Underground Culture by Aldo Chaparro

A few months ago I was in front of the television mechanically flicking through the channels, seeing hundreds of images go by without a single one catching my eye (the speed at which I change channels is practically unbearable for the rest of my family which means I usually watch television alone). Suddenly, an image shot into my head. It took me a few seconds to recognize it: it was the pyramid. That enormous earthen mass that marked my perception of volume for ever; a National Geographic program was analyzing facts about its construction.

When I was a boy my family lived opposite a pre-Columbian pyramid that just happened to have been hemmed in by a residential area of Lima.
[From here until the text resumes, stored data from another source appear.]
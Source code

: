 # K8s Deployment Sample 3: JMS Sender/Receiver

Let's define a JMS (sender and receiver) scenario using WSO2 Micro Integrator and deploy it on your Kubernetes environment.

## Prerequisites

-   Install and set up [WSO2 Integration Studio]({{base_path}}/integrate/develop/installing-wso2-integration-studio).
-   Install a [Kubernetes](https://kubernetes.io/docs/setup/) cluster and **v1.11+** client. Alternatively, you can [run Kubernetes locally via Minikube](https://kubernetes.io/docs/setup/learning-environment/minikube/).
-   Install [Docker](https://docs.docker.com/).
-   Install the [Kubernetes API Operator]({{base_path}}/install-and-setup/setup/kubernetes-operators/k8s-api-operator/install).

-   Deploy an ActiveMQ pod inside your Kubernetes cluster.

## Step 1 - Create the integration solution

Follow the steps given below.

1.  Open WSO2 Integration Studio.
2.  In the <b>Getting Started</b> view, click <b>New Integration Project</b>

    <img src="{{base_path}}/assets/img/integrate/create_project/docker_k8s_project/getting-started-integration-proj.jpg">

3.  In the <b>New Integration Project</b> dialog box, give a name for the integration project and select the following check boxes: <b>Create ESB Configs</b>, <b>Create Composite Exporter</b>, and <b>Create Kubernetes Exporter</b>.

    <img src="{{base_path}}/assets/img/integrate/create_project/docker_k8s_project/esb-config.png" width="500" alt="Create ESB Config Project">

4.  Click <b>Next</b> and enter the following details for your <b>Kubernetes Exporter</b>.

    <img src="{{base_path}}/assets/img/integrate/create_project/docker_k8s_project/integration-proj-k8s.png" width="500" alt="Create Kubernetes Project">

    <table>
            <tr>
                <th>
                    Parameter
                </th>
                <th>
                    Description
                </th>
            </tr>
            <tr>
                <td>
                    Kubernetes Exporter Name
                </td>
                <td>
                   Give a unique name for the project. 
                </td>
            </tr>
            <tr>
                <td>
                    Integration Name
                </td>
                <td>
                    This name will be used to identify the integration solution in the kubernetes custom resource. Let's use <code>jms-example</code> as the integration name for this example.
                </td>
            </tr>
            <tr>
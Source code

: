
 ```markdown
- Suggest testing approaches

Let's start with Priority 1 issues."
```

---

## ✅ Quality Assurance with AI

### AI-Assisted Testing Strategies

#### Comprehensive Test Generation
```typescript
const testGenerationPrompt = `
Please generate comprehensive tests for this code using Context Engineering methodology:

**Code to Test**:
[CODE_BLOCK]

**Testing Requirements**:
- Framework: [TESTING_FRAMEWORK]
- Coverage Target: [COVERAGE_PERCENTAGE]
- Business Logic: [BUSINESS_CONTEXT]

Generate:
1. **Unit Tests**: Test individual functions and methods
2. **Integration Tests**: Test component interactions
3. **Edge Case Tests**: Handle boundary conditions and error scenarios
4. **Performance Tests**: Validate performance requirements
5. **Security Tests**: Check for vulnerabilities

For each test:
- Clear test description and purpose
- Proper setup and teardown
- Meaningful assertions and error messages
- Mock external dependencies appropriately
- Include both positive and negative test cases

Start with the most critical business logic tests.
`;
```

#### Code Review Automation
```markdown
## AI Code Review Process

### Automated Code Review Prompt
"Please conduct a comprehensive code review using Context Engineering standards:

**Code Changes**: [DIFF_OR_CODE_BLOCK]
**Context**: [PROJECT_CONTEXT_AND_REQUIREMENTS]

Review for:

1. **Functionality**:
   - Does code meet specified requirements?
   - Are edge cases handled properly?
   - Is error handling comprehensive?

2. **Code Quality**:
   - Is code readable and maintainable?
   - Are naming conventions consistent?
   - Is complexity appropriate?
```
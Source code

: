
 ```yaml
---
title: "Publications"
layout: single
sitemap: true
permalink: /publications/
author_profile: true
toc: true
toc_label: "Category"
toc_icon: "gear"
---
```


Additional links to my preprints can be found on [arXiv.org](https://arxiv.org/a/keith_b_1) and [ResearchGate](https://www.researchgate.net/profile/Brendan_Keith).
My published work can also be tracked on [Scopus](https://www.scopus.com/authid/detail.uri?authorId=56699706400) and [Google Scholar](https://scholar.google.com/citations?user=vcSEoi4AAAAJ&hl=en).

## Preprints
From my window I could see that huge bulk perfectly, standing out on the opposite side of the street against the ever hazy and grey sky of Lima the horrid – as Salazar Bondy christened it. But my experience of the Huallanmarca pyramid was not only contemplative. In that great space, on its ramps, platforms and peaks, I spent my whole childhood and adolescence, witnessing many stages in my development. From the highest point, you could see the sea and the sunset. Every summer evening we would meet up in this millennial place to do what its first inhabitants, architects and builders would surely have done.

Seized by a vision very like that of Richard Dreyfuss in the movie Close Encounters of The Third Kind (where he couldn’t stop building mountains out of mashed potato or shaving foam), one day, in a not very surprising decision, I chose to devote myself to sculpture.

When PRODUCTORA showed me the LiMAC model, I felt that such a hole in my native land fitted nicely with my ‘ever-present-concern-with-primary-volume’. I immediately thought of Chan Chan, the Nazca lines, the ancient Peruvian’s sacred relationship with the earth, the work of Emilio Rodríguez Larrain, of Lika Mutal, Jorge Eduardo Eielson and Fernando de Syzlo’s feeling for the desert, the Pachamanca, archaeological digs – legal and illegal – and how for the Peruvians, the idea of something being found underground is always a sign that it is worth something.

During my years in Peru, I would always suffer watching the channels authorized to transmit contemporary knowledge because they seemed obsolete, retrograde, misinformed and provincial. It seemed to me that the traditional means of performing this legitimating function in the rest of the world, such as exhibitions, catalogues and theoretical books were treated with indifference, and in fact, the same happened with the most banal media, such as magazines, gossip and the commercial and social side that holds up any art network. This way of seeing things used to put me in a very bad mood, but with time, I’ve realized that now I also appreciate that tremendously critical and independent spirit, which, incapable of forgetting its past glories (just, perhaps, as I am incapable of forgetting the mass of mud), is not happy with ideas that might be fleeting or chauvinist.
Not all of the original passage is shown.